**EXERCISE AIM**
Word for word, print out all of the data, omitting every image.

Top of GIVEN RECORDS

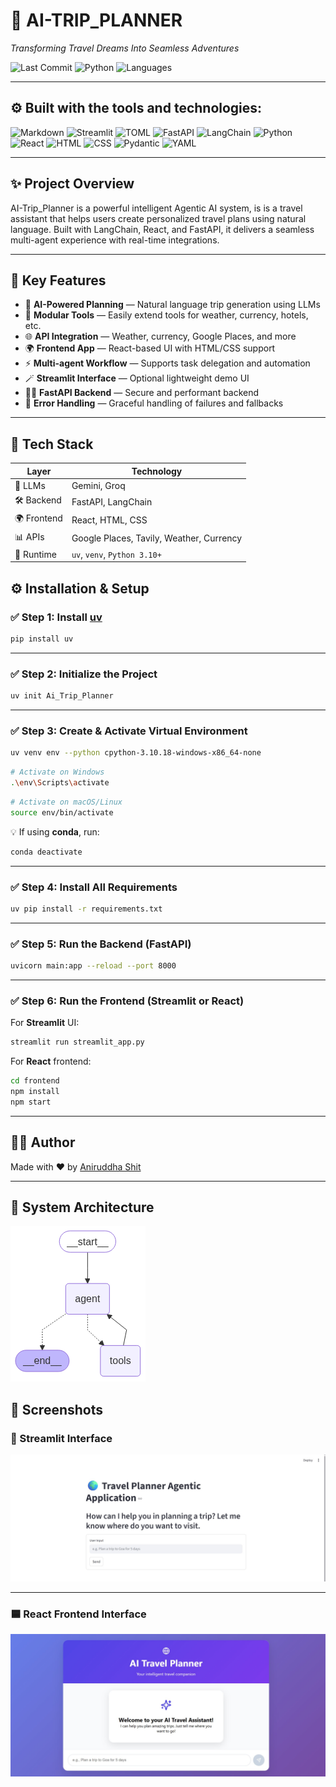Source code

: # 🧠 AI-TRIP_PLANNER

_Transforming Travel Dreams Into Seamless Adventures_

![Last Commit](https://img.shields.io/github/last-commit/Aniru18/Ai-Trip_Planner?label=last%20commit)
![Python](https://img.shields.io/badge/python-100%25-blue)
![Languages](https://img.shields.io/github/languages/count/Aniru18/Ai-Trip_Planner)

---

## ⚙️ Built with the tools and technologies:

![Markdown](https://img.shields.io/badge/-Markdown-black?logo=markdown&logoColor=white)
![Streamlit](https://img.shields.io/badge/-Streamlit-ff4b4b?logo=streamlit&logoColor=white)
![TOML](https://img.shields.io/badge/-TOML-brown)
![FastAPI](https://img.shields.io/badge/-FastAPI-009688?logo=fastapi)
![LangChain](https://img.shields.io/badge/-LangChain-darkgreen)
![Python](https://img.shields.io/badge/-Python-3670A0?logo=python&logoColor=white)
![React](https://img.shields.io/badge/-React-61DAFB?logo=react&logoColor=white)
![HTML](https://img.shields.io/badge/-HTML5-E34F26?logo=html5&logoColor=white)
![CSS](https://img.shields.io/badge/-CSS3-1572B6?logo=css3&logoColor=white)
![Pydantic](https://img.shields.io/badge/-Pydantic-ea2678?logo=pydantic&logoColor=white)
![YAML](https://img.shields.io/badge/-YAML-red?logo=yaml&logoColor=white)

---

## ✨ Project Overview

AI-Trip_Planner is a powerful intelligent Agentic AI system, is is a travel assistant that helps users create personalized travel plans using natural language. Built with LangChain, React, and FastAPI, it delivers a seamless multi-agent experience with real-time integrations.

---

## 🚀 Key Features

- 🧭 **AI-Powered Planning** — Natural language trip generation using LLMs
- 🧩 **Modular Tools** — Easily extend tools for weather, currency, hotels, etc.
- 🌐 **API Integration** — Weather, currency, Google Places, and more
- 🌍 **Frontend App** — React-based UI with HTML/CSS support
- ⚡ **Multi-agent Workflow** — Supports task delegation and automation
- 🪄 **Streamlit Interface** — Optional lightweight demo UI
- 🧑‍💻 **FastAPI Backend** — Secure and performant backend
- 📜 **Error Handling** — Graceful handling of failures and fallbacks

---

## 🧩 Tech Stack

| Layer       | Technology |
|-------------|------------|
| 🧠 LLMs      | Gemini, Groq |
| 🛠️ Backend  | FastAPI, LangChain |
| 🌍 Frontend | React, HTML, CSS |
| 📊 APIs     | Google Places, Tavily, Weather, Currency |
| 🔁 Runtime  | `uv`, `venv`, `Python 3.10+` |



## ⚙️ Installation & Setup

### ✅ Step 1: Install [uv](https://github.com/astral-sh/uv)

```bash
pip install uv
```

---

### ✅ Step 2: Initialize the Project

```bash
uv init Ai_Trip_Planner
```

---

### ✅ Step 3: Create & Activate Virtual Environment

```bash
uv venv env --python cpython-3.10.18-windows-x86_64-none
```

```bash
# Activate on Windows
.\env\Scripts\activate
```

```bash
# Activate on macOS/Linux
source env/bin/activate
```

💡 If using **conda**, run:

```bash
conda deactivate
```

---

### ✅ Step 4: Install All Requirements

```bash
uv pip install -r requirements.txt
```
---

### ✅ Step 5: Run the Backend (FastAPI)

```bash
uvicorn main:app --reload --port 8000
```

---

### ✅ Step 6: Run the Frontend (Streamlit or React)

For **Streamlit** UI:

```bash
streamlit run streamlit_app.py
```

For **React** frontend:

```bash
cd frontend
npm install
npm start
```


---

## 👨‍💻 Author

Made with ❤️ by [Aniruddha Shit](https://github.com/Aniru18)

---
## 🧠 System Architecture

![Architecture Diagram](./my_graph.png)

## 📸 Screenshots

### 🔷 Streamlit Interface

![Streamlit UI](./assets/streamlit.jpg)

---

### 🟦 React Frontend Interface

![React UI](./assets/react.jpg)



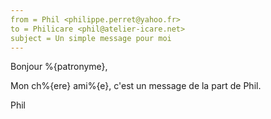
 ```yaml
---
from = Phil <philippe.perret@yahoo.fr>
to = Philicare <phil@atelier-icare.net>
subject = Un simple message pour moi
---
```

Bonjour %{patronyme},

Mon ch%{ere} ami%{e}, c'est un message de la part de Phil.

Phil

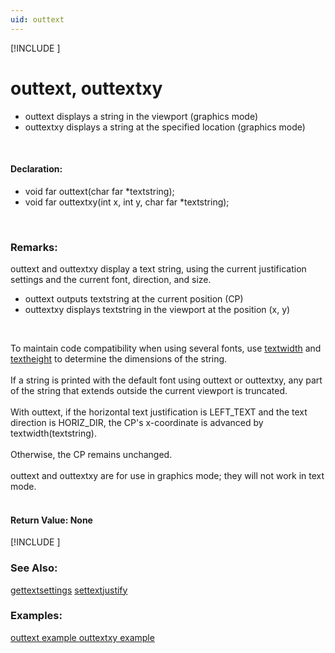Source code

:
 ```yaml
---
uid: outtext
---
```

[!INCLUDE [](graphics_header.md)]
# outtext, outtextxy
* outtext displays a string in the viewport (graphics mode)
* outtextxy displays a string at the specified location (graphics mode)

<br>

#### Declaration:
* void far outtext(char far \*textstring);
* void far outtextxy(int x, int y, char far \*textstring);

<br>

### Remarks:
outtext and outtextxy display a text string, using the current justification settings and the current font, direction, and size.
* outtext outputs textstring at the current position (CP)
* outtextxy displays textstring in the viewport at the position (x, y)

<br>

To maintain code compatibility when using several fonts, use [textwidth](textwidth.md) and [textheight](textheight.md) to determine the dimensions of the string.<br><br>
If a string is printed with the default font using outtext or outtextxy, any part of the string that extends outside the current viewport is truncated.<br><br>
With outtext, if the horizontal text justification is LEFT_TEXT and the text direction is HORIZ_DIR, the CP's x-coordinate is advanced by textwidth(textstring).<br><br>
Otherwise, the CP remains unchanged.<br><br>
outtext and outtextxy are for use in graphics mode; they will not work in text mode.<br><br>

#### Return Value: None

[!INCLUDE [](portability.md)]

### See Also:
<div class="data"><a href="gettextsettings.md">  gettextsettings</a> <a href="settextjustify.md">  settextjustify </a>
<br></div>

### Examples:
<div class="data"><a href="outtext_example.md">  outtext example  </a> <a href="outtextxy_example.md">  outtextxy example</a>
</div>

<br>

Bottom of GIVEN RECORDS

**RESPONSE TO THIS EXERCISE**
Source code

: # 🧠 AI-TRIP_PLANNER

_Transforming Travel Dreams Into Seamless Adventures_

![Last Commit](https://img.shields.io/github/last-commit/Aniru18/Ai-Trip_Planner?label=last%20commit)
![Python](https://img.shields.io/badge/python-100%25-blue)
![Languages](https://img.shields.io/github/languages/count/Aniru18/Ai-Trip_Planner)

---

## ⚙️ Built with the tools and technologies:

![Markdown](https://img.shields.io/badge/-Markdown-black?logo=markdown&logoColor=white)
![Streamlit](https://img.shields.io/badge/-Streamlit-ff4b4b?logo=streamlit&logoColor=white)
![TOML](https://img.shields.io/badge/-TOML-brown)
![FastAPI](https://img.shields.io/badge/-FastAPI-009688?logo=fastapi)
![LangChain](https://img.shields.io/badge/-LangChain-darkgreen)
![Python](https://img.shields.io/badge/-Python-3670A0?logo=python&logoColor=white)
![React](https://img.shields.io/badge/-React-61DAFB?logo=react&logoColor=white)
![HTML](https://img.shields.io/badge/-HTML5-E34F26?logo=html5&logoColor=white)
![CSS](https://img.shields.io/badge/-CSS3-1572B6?logo=css3&logoColor=white)
![Pydantic](https://img.shields.io/badge/-Pydantic-ea2678?logo=pydantic&logoColor=white)
![YAML](https://img.shields.io/badge/-YAML-red?logo=yaml&logoColor=white)

---

## ✨ Project Overview

AI-Trip_Planner is a powerful intelligent Agentic AI system, is is a travel assistant that helps users create personalized travel plans using natural language. Built with LangChain, React, and FastAPI, it delivers a seamless multi-agent experience with real-time integrations.

---

## 🚀 Key Features

- 🧭 **AI-Powered Planning** — Natural language trip generation using LLMs
- 🧩 **Modular Tools** — Easily extend tools for weather, currency, hotels, etc.
- 🌐 **API Integration** — Weather, currency, Google Places, and more
- 🌍 **Frontend App** — React-based UI with HTML/CSS support
- ⚡ **Multi-agent Workflow** — Supports task delegation and automation
- 🪄 **Streamlit Interface** — Optional lightweight demo UI
- 🧑‍💻 **FastAPI Backend** — Secure and performant backend
- 📜 **Error Handling** — Graceful handling of failures and fallbacks

---

## 🧩 Tech Stack

| Layer       | Technology |
|-------------|------------|
| 🧠 LLMs      | Gemini, Groq |
| 🛠️ Backend  | FastAPI, LangChain |
| 🌍 Frontend | React, HTML, CSS |
| 📊 APIs     | Google Places, Tavily, Weather, Currency |
| 🔁 Runtime  | `uv`, `venv`, `Python 3.10+` |



## ⚙️ Installation & Setup

### ✅ Step 1: Install [uv](https://github.com/astral-sh/uv)

```bash
pip install uv
```

---

### ✅ Step 2: Initialize the Project

```bash
uv init Ai_Trip_Planner
```

---

### ✅ Step 3: Create & Activate Virtual Environment

```bash
uv venv env --python cpython-3.10.18-windows-x86_64-none
```

```bash
# Activate on Windows
.\env\Scripts\activate
```

```bash
# Activate on macOS/Linux
source env/bin/activate
```

💡 If using **conda**, run:

```bash
conda deactivate
```

---

### ✅ Step 4: Install All Requirements

```bash
uv pip install -r requirements.txt
```
---

### ✅ Step 5: Run the Backend (FastAPI)

```bash
uvicorn main:app --reload --port 8000
```

---

### ✅ Step 6: Run the Frontend (Streamlit or React)

For **Streamlit** UI:

```bash
streamlit run streamlit_app.py
```

For **React** frontend:

```bash
cd frontend
npm install
npm start
```


---

## 👨‍💻 Author

Made with ❤️ by [Aniruddha Shit](https://github.com/Aniru18)

---
## 🧠 System Architecture

![Architecture Diagram](./my_graph.png)

## 📸 Screenshots

### 🔷 Streamlit Interface

![Streamlit UI](./assets/streamlit.jpg)

---

### 🟦 React Frontend Interface

![React UI](./assets/react.jpg)



 ```yaml
---
from = Phil <philippe.perret@yahoo.fr>
to = Philicare <phil@atelier-icare.net>
subject = Un simple message pour moi
---
```

Bonjour %{patronyme},

Mon ch%{ere} ami%{e}, c'est un message de la part de Phil.

Phil

Source code

:
 ```yaml
---
uid: outtext
---
```

[!INCLUDE [](graphics_header.md)]
# outtext, outtextxy
* outtext displays a string in the viewport (graphics mode)
* outtextxy displays a string at the specified location (graphics mode)

<br>

#### Declaration:
* void far outtext(char far \*textstring);
* void far outtextxy(int x, int y, char far \*textstring);

<br>

### Remarks:
outtext and outtextxy display a text string, using the current justification settings and the current font, direction, and size.
* outtext outputs textstring at the current position (CP)
* outtextxy displays textstring in the viewport at the position (x, y)

<br>

To maintain code compatibility when using several fonts, use [textwidth](textwidth.md) and [textheight](textheight.md) to determine the dimensions of the string.<br><br>
If a string is printed with the default font using outtext or outtextxy, any part of the string that extends outside the current viewport is truncated.<br><br>
With outtext, if the horizontal text justification is LEFT_TEXT and the text direction is HORIZ_DIR, the CP's x-coordinate is advanced by textwidth(textstring).<br><br>
Otherwise, the CP remains unchanged.<br><br>
outtext and outtextxy are for use in graphics mode; they will not work in text mode.<br><br>

#### Return Value: None

[!INCLUDE [](portability.md)]

### See Also:
<div class="data"><a href="gettextsettings.md">  gettextsettings</a> <a href="settextjustify.md">  settextjustify </a>
<br></div>

### Examples:
<div class="data"><a href="outtext_example.md">  outtext example  </a> <a href="outtextxy_example.md">  outtextxy example</a>
</div>

<br>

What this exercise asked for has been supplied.